Problem
Repeat the stretch of entries below from the line with "Thank you for attending" through the line with "- Stay in touch". Include both ends and add nothing.

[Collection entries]
——————

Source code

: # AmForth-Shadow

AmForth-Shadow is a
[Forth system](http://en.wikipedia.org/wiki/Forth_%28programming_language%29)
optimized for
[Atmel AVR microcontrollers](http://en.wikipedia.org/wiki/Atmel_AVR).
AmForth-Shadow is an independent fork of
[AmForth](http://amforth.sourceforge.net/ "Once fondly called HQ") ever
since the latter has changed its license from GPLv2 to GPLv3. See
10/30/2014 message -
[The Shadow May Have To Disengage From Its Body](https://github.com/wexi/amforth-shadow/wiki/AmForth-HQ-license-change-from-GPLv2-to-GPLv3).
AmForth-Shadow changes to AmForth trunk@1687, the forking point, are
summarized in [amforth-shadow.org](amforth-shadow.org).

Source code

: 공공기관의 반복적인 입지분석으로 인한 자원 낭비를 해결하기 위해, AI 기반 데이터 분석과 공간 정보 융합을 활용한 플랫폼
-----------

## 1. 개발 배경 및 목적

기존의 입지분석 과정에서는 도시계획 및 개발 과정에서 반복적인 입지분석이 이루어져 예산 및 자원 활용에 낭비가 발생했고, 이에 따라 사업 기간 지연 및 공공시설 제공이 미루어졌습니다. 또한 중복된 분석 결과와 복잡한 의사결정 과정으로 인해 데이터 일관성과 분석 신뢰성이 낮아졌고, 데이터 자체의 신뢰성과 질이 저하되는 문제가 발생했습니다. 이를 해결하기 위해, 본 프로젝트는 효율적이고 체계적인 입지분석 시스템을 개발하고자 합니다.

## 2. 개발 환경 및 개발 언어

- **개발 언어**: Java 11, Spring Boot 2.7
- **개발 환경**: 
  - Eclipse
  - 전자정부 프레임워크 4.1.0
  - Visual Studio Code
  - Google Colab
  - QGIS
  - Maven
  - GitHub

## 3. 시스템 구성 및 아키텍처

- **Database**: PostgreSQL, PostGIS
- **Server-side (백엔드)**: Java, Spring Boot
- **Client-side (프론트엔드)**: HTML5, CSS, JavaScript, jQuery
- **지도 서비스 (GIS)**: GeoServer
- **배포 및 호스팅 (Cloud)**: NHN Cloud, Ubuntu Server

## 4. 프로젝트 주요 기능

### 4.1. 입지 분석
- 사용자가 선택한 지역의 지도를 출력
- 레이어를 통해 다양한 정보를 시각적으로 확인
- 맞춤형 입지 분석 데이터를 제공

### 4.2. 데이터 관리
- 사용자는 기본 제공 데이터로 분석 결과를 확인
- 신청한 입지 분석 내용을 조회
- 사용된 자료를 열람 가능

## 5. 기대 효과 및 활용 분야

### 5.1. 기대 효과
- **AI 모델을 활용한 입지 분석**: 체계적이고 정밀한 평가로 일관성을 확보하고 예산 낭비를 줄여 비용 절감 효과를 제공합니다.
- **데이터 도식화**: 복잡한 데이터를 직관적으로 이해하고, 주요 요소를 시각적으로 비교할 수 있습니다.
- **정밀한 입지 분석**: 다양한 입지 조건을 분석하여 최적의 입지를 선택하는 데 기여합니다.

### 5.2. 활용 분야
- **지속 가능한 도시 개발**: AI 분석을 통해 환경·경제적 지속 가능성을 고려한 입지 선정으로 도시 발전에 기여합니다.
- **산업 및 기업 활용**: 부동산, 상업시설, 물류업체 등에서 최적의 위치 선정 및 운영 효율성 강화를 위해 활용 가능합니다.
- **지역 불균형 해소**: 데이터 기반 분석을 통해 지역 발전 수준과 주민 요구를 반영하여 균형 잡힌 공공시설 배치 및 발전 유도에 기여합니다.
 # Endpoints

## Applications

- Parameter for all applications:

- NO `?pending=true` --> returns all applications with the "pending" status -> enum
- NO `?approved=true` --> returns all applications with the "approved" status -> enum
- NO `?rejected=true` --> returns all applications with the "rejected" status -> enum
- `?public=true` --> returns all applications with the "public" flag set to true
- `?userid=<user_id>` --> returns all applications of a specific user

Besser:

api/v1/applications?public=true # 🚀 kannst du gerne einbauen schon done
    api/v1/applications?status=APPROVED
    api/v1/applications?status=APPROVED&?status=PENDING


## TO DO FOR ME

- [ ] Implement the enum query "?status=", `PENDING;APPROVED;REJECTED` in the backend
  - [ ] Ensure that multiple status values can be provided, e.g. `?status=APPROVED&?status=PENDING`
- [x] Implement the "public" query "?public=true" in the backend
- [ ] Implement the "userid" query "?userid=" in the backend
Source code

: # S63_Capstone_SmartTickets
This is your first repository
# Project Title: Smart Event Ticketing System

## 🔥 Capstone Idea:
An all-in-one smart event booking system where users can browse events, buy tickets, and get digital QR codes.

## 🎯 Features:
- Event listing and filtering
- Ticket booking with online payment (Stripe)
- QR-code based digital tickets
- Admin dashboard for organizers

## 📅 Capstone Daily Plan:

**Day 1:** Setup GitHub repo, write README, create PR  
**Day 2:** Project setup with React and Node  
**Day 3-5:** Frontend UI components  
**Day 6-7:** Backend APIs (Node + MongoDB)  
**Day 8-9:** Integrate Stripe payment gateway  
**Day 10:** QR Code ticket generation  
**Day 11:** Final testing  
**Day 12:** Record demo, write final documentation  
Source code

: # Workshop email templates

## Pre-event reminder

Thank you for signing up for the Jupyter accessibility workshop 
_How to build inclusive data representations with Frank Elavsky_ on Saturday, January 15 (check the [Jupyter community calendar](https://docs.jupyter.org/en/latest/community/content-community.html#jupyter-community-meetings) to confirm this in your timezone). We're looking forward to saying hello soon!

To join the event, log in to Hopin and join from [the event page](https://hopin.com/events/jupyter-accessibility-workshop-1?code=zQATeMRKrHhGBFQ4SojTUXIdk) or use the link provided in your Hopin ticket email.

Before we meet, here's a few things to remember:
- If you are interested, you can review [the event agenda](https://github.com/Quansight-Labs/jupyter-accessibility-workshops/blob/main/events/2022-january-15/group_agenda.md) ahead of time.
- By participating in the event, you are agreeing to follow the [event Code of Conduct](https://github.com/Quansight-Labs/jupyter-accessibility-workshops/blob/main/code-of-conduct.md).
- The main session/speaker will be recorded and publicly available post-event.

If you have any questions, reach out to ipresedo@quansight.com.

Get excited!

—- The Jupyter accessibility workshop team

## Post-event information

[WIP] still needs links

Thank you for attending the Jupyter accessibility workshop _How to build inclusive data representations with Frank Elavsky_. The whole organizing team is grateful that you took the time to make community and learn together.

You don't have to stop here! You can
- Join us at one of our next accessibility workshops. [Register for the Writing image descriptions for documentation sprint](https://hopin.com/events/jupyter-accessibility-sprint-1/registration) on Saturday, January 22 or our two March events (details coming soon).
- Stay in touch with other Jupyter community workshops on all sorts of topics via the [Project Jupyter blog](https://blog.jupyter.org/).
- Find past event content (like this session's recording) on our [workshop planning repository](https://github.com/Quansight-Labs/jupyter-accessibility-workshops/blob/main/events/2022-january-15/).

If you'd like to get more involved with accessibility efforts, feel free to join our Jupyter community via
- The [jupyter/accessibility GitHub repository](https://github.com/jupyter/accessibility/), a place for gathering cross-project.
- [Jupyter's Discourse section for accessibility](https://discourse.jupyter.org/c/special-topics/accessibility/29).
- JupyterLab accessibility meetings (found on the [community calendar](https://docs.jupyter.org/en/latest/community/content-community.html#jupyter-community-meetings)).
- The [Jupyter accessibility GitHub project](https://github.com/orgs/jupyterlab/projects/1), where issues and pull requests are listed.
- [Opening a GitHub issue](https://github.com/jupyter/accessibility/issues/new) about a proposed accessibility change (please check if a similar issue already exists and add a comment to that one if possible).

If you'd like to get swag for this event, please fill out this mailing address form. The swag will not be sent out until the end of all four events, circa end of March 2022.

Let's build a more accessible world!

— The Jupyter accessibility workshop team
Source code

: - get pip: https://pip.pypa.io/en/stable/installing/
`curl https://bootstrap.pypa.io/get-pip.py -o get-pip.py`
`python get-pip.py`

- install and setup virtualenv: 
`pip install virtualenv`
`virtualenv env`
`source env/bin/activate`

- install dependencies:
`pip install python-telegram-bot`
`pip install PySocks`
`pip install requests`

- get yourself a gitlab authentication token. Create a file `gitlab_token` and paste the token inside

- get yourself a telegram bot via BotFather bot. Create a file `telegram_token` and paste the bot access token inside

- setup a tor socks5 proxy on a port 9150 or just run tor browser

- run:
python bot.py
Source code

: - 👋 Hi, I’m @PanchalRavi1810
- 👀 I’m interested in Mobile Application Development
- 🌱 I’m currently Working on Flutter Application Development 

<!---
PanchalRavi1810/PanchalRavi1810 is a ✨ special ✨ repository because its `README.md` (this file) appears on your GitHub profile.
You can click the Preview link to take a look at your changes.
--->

——————

Response box
Thank you for attending the Jupyter accessibility workshop _How to build inclusive data representations with Frank Elavsky_. The whole organizing team is grateful that you took the time to make community and learn together.

You don't have to stop here! You can
- Join us at one of our next accessibility workshops. [Register for the Writing image descriptions for documentation sprint](https://hopin.com/events/jupyter-accessibility-sprint-1/registration) on Saturday, January 22 or our two March events (details coming soon).
- Stay in touch with other Jupyter community workshops on all sorts of topics via the [Project Jupyter blog](https://blog.jupyter.org/).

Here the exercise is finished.